Güç kavramı esas itibariyle insanlık tarihi kadar eski bir geçmişe sahip. Uluslararası ilişkilerde de çok sık karşımıza çıkan bu kavram için farklı tanımlamalar yapılmakta. Uluslararası sistemdeki aktörlere dair herhangi bir şey konuşulduğunda veya tartışıldığında istisnasız bu kavramı duyuyor veya okuyoruz. Bu çalışmada güç kavramının farklı boyutları ve etkileri ayrı ayrı incelenecek ve daha sonra ‘yumuşak güç’ boyutunun önemi ve günümüz yansımalarına bakacağız.

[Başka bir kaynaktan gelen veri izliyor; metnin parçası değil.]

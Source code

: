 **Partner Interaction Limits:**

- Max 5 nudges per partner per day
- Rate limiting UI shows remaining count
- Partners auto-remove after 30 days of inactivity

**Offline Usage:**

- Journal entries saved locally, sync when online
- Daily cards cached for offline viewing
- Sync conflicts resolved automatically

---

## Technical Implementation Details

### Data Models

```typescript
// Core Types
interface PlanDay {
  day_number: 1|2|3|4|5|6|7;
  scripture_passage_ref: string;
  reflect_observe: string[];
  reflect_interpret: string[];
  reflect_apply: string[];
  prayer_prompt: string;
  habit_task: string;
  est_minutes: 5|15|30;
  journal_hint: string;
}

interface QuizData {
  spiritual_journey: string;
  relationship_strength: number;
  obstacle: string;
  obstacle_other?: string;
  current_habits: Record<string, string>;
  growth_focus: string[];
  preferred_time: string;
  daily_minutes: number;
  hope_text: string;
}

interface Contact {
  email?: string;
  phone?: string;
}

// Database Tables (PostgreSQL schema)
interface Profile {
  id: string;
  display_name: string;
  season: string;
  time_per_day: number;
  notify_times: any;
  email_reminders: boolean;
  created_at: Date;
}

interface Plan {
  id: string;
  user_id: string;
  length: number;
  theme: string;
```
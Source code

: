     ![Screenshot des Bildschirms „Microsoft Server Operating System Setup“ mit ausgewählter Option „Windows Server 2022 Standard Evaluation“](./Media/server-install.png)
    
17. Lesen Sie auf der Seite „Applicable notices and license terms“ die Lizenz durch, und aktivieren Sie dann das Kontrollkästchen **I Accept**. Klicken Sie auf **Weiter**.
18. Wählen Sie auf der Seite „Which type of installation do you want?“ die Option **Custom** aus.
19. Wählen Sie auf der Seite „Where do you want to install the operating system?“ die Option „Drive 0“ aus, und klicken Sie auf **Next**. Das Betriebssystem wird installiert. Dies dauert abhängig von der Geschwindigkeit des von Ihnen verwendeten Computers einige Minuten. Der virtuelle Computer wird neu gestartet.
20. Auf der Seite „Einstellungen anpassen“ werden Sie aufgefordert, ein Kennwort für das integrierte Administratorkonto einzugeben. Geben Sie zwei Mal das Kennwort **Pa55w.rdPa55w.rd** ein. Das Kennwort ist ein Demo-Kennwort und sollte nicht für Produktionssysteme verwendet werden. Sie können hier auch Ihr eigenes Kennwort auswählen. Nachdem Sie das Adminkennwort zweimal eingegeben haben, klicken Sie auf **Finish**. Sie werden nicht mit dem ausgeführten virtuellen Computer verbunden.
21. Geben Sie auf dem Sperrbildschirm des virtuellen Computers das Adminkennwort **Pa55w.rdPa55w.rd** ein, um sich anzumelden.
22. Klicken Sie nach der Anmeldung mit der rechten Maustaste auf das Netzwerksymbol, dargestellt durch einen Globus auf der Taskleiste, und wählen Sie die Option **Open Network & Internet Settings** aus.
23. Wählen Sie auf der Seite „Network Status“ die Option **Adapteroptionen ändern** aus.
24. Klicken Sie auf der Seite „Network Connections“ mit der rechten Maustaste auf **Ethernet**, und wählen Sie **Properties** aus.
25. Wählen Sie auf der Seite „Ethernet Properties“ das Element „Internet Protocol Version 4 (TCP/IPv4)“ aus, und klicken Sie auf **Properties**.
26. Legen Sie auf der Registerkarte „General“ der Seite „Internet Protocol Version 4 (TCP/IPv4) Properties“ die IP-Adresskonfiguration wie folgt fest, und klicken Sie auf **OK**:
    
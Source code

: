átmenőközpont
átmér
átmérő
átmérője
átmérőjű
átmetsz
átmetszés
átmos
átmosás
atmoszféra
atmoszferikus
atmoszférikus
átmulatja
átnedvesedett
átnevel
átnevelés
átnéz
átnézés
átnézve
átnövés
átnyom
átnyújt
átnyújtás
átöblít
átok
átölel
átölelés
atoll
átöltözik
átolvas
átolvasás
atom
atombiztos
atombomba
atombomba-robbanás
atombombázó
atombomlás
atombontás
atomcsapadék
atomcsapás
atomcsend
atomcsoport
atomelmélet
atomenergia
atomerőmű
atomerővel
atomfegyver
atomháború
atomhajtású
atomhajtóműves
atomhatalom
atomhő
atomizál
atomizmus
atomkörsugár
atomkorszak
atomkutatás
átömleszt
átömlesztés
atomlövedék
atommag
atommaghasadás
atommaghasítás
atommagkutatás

Başlamadan belirtmiş olayım; Güç gibi çok boyutlu kullanımı olan bir kavramı tek bir boyutu ile anlamaya çalışmamak gerekir. Bu yazıda gücün sadece kolluk kuvvet kapasitesi veya vurucu unsurlardan oluşmadığını tekrar hatırlatmak veya bilinmiyorsa açıklık getirmek istenmiştir.
Uluslararası İlişkiler Teorilerinde ‘Güç’
Dış politikada ülkeler için var olmak ve güvenlik, hayati çıkar, prestij amaçları ve bunların da geneli olarak ulusal çıkara sahip olabilmek için sahip olunması gereken şey kabaca ‘güçtür’.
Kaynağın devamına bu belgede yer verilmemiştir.